Hailed by The New Yorker as “the most remarkable virtuoso in the relatively unchronicled history of [the double bass],” Meyer’s breadth of musical style stretches across an impressively wide landscape of place and time.
He has recorded Bach cello suites on bass and he has recorded jazz; he plays bluegrass and he plays the blues; he fiddles and composes bass concertos. He has collaborated with bluegrass artists like Sam Bush, Jerry Douglas and Béla Fleck as well as with prominent classical icons like cellist Yo-Yo Ma and violinist Joshua Bell.
Describing music as “a common language with many different dialects,” it seems to be Meyer’s mission to become fluent in as many of these “different dialects” as possible through music making.
The many prestigious awards that Meyer has received over the years suggest that his musical accent is getting quite good. In 1994, Meyer became the first bassist to win the Avery Fisher Career Grant. He is a recipient of the MacArthur Foundation “genius” award, and he has also managed to win three Grammy Awards.
Meyer has developed the voice of the double bass through learning and experimenting with many other stringed instruments that could easily fit inside the gigantic body of his instrument. He is skilled at the violin, dobro, mandolin and guitar. He also uses the piano – perhaps better left outside of his bass – as a study tool for new ways to hear music. Needless to say, musicians of all sorts will find something to relate to in Meyer’s music.

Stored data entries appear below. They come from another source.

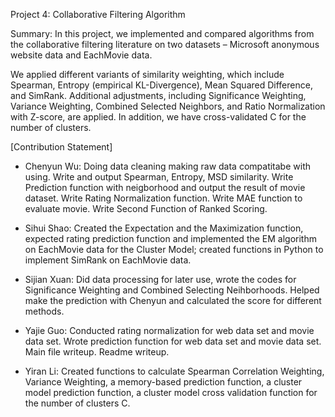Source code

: Project 4: Collaborative Filtering Algorithm

Summary: In this project, we implemented and compared algorithms from the collaborative filtering literature on two datasets – Microsoft anonymous website data and EachMovie data.

We applied different variants of similarity weighting, which include Spearman, Entropy (empirical KL-Divergence), Mean Squared Difference, and SimRank. Additional adjustments, including Significance Weighting, Variance Weighting, Combined Selected Neighbors, and Ratio Normalization with Z-score, are applied.  In addition, we have cross-validated C for the number of clusters.

[Contribution Statement]

+ Chenyun Wu: Doing data cleaning making raw data compatitabe with using. Write and output Spearman, Entropy, MSD similarity. Write Prediction function with neigborhood and output the result of movie dataset. Write Rating Normalization function. Write MAE function to evaluate movie. Write Second Function of Ranked Scoring. 

+ Sihui Shao: Created the Expectation and the Maximization function, expected rating prediction function and implemented the EM algorithm on EachMovie data for the Cluster Model; created functions in Python to implement SimRank on EachMovie data.

+ Sijian Xuan: Did data processing for later use, wrote the codes for Significance Weighting and Combined Selecting Neihborhoods. Helped make the prediction with Chenyun and calculated the score for different methods.

+ Yajie Guo: Conducted rating normalization for web data set and movie data set. Wrote prediction function for web data set and movie data set. Main file writeup. Readme writeup.

+ Yiran Li: Created functions to calculate Spearman Correlation Weighting, Variance Weighting, a memory-based prediction function, a cluster model prediction function, a cluster model cross validation function for the number of clusters C.
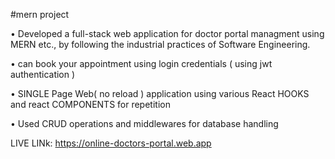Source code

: #mern project 

•  Developed a full-stack web application for doctor portal managment using MERN etc., by following the industrial practices of Software Engineering.

• can book your appointment using login credentials ( using jwt authentication ) 

• SINGLE Page Web( no reload )  application using various React HOOKS and react COMPONENTS for repetition 

• Used CRUD operations and middlewares for database handling 

LIVE LINk: https://online-doctors-portal.web.app
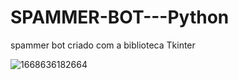 # SPAMMER-BOT---Python

spammer bot criado com a biblioteca Tkinter

![1668636182664](https://user-images.githubusercontent.com/116840791/210656752-da0e7b84-4893-4301-a48d-46c74469b969.jpg)
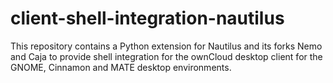 # client-shell-integration-nautilus

This repository contains a Python extension for Nautilus and its forks Nemo and Caja to provide shell integration for the ownCloud desktop client for the GNOME, Cinnamon and MATE desktop environments.
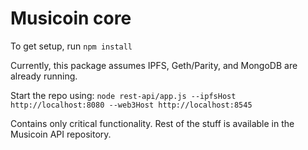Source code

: Musicoin core
===============

To get setup, run `npm install`

Currently, this package assumes IPFS, Geth/Parity, and MongoDB are already running.  

Start the repo using: `node rest-api/app.js --ipfsHost http://localhost:8080 --web3Host http://localhost:8545`

Contains only critical functionality. Rest of the stuff is available in the Musicoin API repository.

After hearing his performance in the chapel tonight, new and old bass enthusiasts can find Meyer sharing his musical expertise in Harper Hall the following morning from 8 a.m. to 10 a.m. during a master class that is free and open to the public.Tickets for the concert, at $20-22 for adults, $17-19 for seniors and $15-17 for students, are available through the Lawrence Box Office, 420 E. College Ave., Appleton, 920-832-6749.